Linee minimal, forme astratte e futuristiche: sono le caratteristiche distintive dei manichini Bonaveri. La loro produzione prende il via dalla stesura di un progetto creativo, per poi passare alla realizzazione di miniature di circa 30 centimetri e, infine, alla creazione della forma in argilla, che è un vero e proprio lavoro di scultura

Di recente ha con­solidato ulteriormente la propria leadership sulla scena inter­nazionale con l’acquisizione di un altro storico brand del settore: Rootstein, azienda londinese fondata alla fine degli anni 50, e spe­cializzata nella produzione di manichini con le fisionomie di mo­delle e personaggi famosi. Nel secolo dell’e-commerce, tuttavia, che ruolo continua ad avere il manichino nell’alta moda? «Ha la stes­sa importanza di una modella che sfila», ci spiega Andrea Bonave­ri, «di una testimonial che posa davanti all’obiettivo di un brand di moda. Come veste un manichino è fondamentale, è quel quid che ti spinge a entrare in un negozio dopo aver visto la vetrina oppu­re a passare oltre».

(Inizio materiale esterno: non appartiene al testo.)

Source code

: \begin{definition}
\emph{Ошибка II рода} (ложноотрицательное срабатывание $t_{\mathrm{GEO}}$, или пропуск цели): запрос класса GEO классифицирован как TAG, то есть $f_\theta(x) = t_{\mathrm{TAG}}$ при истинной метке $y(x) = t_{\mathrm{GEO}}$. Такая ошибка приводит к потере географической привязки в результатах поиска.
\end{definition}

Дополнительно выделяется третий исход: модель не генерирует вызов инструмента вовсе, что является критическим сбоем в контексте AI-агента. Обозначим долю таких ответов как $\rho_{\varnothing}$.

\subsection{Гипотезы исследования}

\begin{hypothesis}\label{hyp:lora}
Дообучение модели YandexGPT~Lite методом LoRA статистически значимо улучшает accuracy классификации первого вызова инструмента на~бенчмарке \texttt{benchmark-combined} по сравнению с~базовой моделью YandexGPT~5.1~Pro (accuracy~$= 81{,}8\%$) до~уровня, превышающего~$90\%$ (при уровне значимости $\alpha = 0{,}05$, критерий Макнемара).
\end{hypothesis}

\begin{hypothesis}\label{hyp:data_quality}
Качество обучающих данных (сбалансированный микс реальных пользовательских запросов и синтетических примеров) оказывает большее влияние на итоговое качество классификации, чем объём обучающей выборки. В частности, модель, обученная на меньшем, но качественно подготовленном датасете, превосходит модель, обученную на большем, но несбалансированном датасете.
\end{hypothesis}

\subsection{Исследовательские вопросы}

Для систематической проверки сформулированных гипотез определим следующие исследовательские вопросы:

Manichini con una personalità propria, che na­scono da un processo creativo complesso generato da un’ispirazio­ne come da una necessità. «Arriva la richiesta di un brand giovane oppure di una maison di alta moda, sono target e modalità espres­sive diverse, e scatta l’idea che può essere ispirata all’attualità, allo spettacolo, alla moda stessa. Immaginiamo come possa apparire in vetrina e da lì parte una ricerca iconografica e dei possibili materia­li, colori, rivestimenti e pose. Viene realizzato un progetto creativo che poi è proposto allo scultore. Questi realizza in creta delle minia­ture di circa 30 centimetri, in sei o sette pose, che sono quelle di cui è normalmente composta una serie di manichini, e si vede come in­teragiscono tra loro, la dinamica che si crea una volta messe insieme. Devono dialogare. Se funzionano, inizia la creazione della forma in argilla, ed è un lavoro di scultura a pieno titolo. Solo quando la figura è completa si passa agli stampi in gesso e alle colate in resina».

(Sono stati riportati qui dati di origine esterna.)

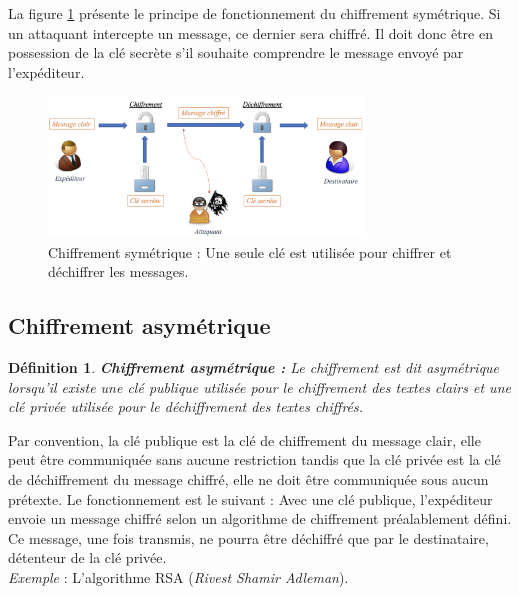 \documentclass[oneside]{book}
\newtheorem{definition}{Définition}[section]
\begin{document}
\hspace{-0.5cm}La figure \ref{fig:symétrique} présente le principe de fonctionnement du chiffrement symétrique. Si un attaquant intercepte un message, ce dernier sera chiffré. Il doit donc être en possession de la clé secrète s'il souhaite comprendre le message envoyé par l'expéditeur.

\begin{figure}[htbp]
    \centering
    \includegraphics[width=0.75\textwidth]{image/symetrique}
    \caption{Chiffrement symétrique : Une seule clé est utilisée pour chiffrer et déchiffrer les messages.}
    \label{fig:symétrique}
\end{figure}


\newpage
\subsection{Chiffrement asymétrique}
\label{subsec:Chiffrement_asymétrique}

\theoremstyle{definition}
\begin{definition}{\textbf{Chiffrement asymétrique :}}
Le chiffrement est dit asymétrique \cite{intro_crypto} lorsqu'il existe une clé publique utilisée pour le chiffrement des textes clairs et une clé privée utilisée pour le déchiffrement des textes chiffrés. 
\end{definition}

\hspace{-0.5cm}Par convention, la clé publique est la clé de chiffrement du message clair, elle peut être communiquée sans aucune restriction tandis que la clé privée est la clé de déchiffrement du message chiffré, elle ne doit être communiquée sous aucun prétexte. Le fonctionnement est le suivant : Avec une clé publique, l'expéditeur envoie un message chiffré selon un algorithme de chiffrement préalablement défini. Ce message, une fois transmis, ne pourra être déchiffré que par le destinataire, détenteur de la clé privée. \\
\textit{Exemple} : L'algorithme RSA (\textit{Rivest Shamir Adleman}).
\end{document}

Questo processo è in continua evoluzione, considerando che almeno una volta all’anno Bonaveri mette in produzione una nuova collezione di manichini, per rispondere ai cambiamenti di gusto e di tendenze nel mondo della moda. «Una parte consistente della nostra produzione riguarda il bespoke, cioè manichini fatti su ordinazione e personalizzati per brand di moda che richiedono particolari caratteristiche», da esporre in occasione di eventi e mostre quali Chinese Art & Couture della stilista cinese Guo Pei a Singapore nell’estate 2019.

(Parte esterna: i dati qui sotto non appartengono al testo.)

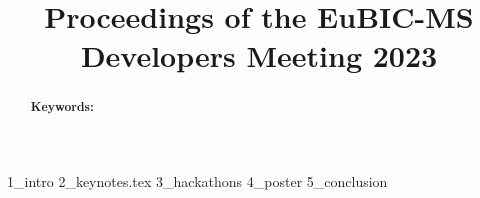 \documentclass[11pt,a4paper,DIV=21,abstract=true,twocolumn]{scrartcl}
\title{Proceedings of the EuBIC-MS Developers Meeting 2023}
\author{
	
}
\date{{\small Osaka \begin{CJK}{UTF8}{min}大阪市\end{CJK}, Japan, \today\ at \currenttime}}
\begin{document}
\maketitle

\begin{abstract}
	
	\vspace{0.5cm}
	\textbf{Keywords:
	}
	
\end{abstract}


 {1_intro}
 {2_keynotes.tex}
 {3_hackathons}
 {4_poster}
 {5_conclusion}

%

%


\begin{table*}[ht]
\centering
\label{tab:affiliation}

\caption{Author affiliation; grouped and ordered by affiliation.}
\end{table*}
\end{document}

Rientra nella volontà di coprire tutte le tipologie anche l’acquisizione di Rootstein, leader indiscusso sui manichini con fisionomie realistiche e parrucca, che Bonaveri aveva abbandonato diversi anni fa per linee più minimal, dalle forme astratte e futuristiche, di cui la linea Schläppi – marchio svizzero acquistato nel 2000 – è chiara espressione. «Era inutile competere con Rootstein che era il numero uno al mondo per manichini realistici. Come Bonaveri abbiamo preferito specializzarci nei rivestimenti in tessuto, in pelle, in vari colori, nelle forme stilizzate e in caratteristiche quali braccia articolate, dettagli in metallo o materiali particolari, dove potevamo essere leader. Sono manichini concepiti in ogni dettaglio in funzione della vestibilità del capo d’abbigliamento cui sono destinati. La collezione Schläppi si è inserita nella nostra visione sartoriale con le linee affusolate che la contraddistinguono e che in Bonaveri abbiamo ampliato e arricchito, ed è stata un grande successo».

Una scelta lungimirante, poiché è indubbio che il manichino realistico negli ultimi decenni si è visto sempre meno fino quasi a scomparire. «Noi abbiamo dato un certo impulso anche al cambio di gusto rispetto al passato», continua Bonaveri, «il pubblico ha apprezzato anche lo sforzo innovativo. Diciamo che con Rootstein ci siamo divisi la leadership tra realismo e stilizzazione. Loro sono rimasti molto radicati al loro concetto di manichino naturalistico e hanno perso quote di mercato. A questo punto ci siamo fatti avanti con delle proposte, perché era un segmento di prodotto di indubbio prestigio che però a noi mancava. Il loro know-how, l’archivio storico delle collezioni completava la nostra gamma. All’inizio hanno detto di no, ma poi l’anno scorso ci hanno ricontattato e abbiamo finalizzato l’operazione».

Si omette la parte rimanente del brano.